• **TASK DETAILS**
Find each line below that includes "topics", then copy it.

** DATA PROVIDED follows **

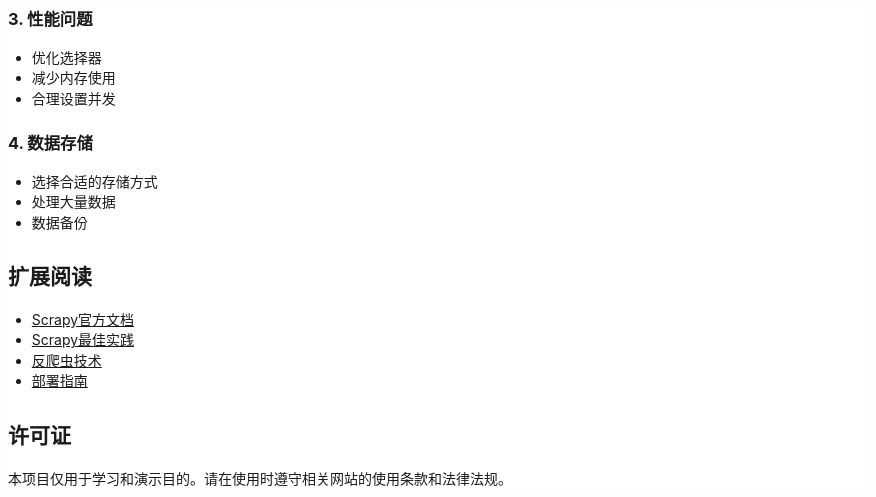 ### 3. 性能问题
- 优化选择器
- 减少内存使用
- 合理设置并发

### 4. 数据存储
- 选择合适的存储方式
- 处理大量数据
- 数据备份

## 扩展阅读

- [Scrapy官方文档](https://docs.scrapy.org/)
- [Scrapy最佳实践](https://docs.scrapy.org/en/latest/topics/practices.html)
- [反爬虫技术](https://docs.scrapy.org/en/latest/topics/avoiding-getting-banned.html)
- [部署指南](https://docs.scrapy.org/en/latest/topics/deploy.html)

## 许可证

本项目仅用于学习和演示目的。请在使用时遵守相关网站的使用条款和法律法规。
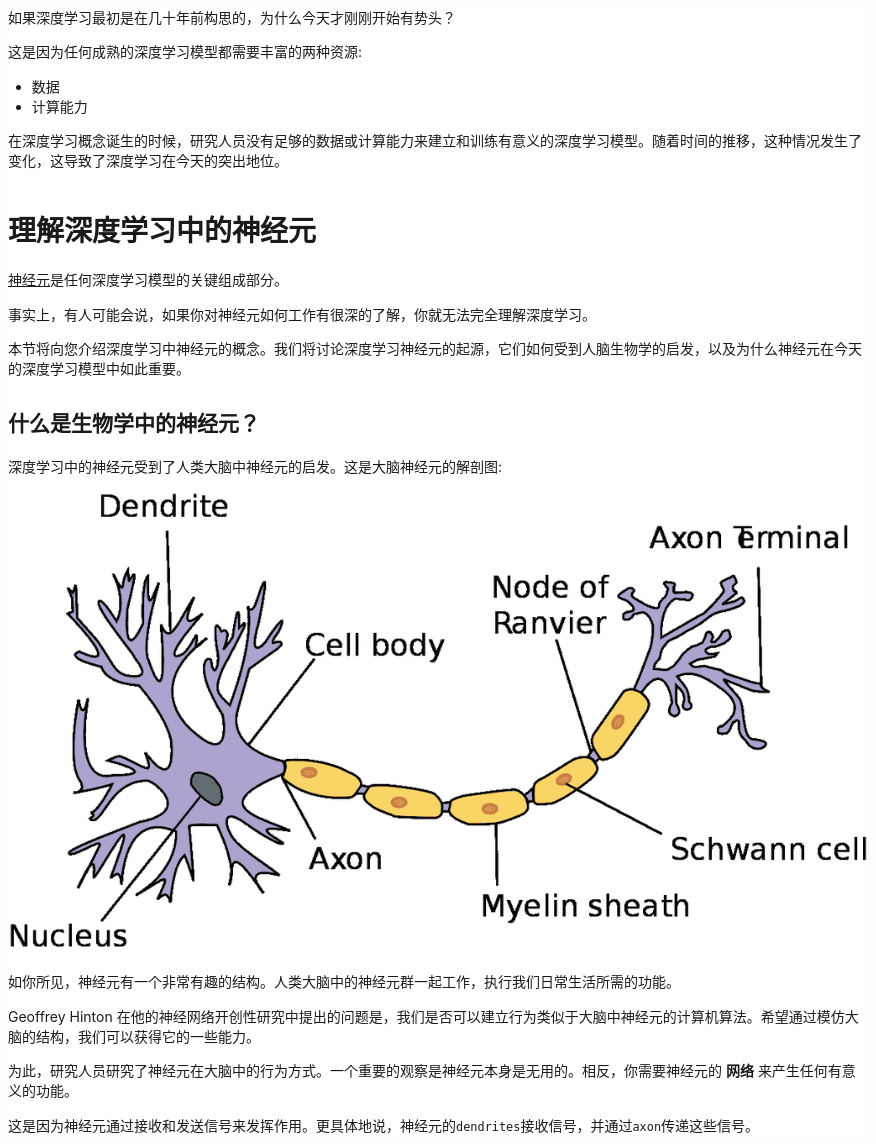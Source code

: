 如果深度学习最初是在几十年前构思的，为什么今天才刚刚开始有势头？

这是因为任何成熟的深度学习模型都需要丰富的两种资源:

*   数据
*   计算能力

在深度学习概念诞生的时候，研究人员没有足够的数据或计算能力来建立和训练有意义的深度学习模型。随着时间的推移，这种情况发生了变化，这导致了深度学习在今天的突出地位。

# **理解深度学习中的神经元**

[神经元](https://nickmccullum.com/python-deep-learning/understanding-neurons-deep-learning/)是任何深度学习模型的关键组成部分。

事实上，有人可能会说，如果你对神经元如何工作有很深的了解，你就无法完全理解深度学习。

本节将向您介绍深度学习中神经元的概念。我们将讨论深度学习神经元的起源，它们如何受到人脑生物学的启发，以及为什么神经元在今天的深度学习模型中如此重要。

## ****什么是生物学中的神经元？****

深度学习中的神经元受到了人类大脑中神经元的启发。这是大脑神经元的解剖图:

![The anatomy of a neuron in the brain](img/7665c95ea3a2d169b4efc0adae6e4833.png)

如你所见，神经元有一个非常有趣的结构。人类大脑中的神经元群一起工作，执行我们日常生活所需的功能。

Geoffrey Hinton 在他的神经网络开创性研究中提出的问题是，我们是否可以建立行为类似于大脑中神经元的计算机算法。希望通过模仿大脑的结构，我们可以获得它的一些能力。

为此，研究人员研究了神经元在大脑中的行为方式。一个重要的观察是神经元本身是无用的。相反，你需要神经元的 **网络** 来产生任何有意义的功能。

这是因为神经元通过接收和发送信号来发挥作用。更具体地说，神经元的`dendrites`接收信号，并通过`axon`传递这些信号。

** End of DATA PROVIDED **

• **WORKED SOLUTION**
- [Scrapy最佳实践](https://docs.scrapy.org/en/latest/topics/practices.html)
- [反爬虫技术](https://docs.scrapy.org/en/latest/topics/avoiding-getting-banned.html)
- [部署指南](https://docs.scrapy.org/en/latest/topics/deploy.html)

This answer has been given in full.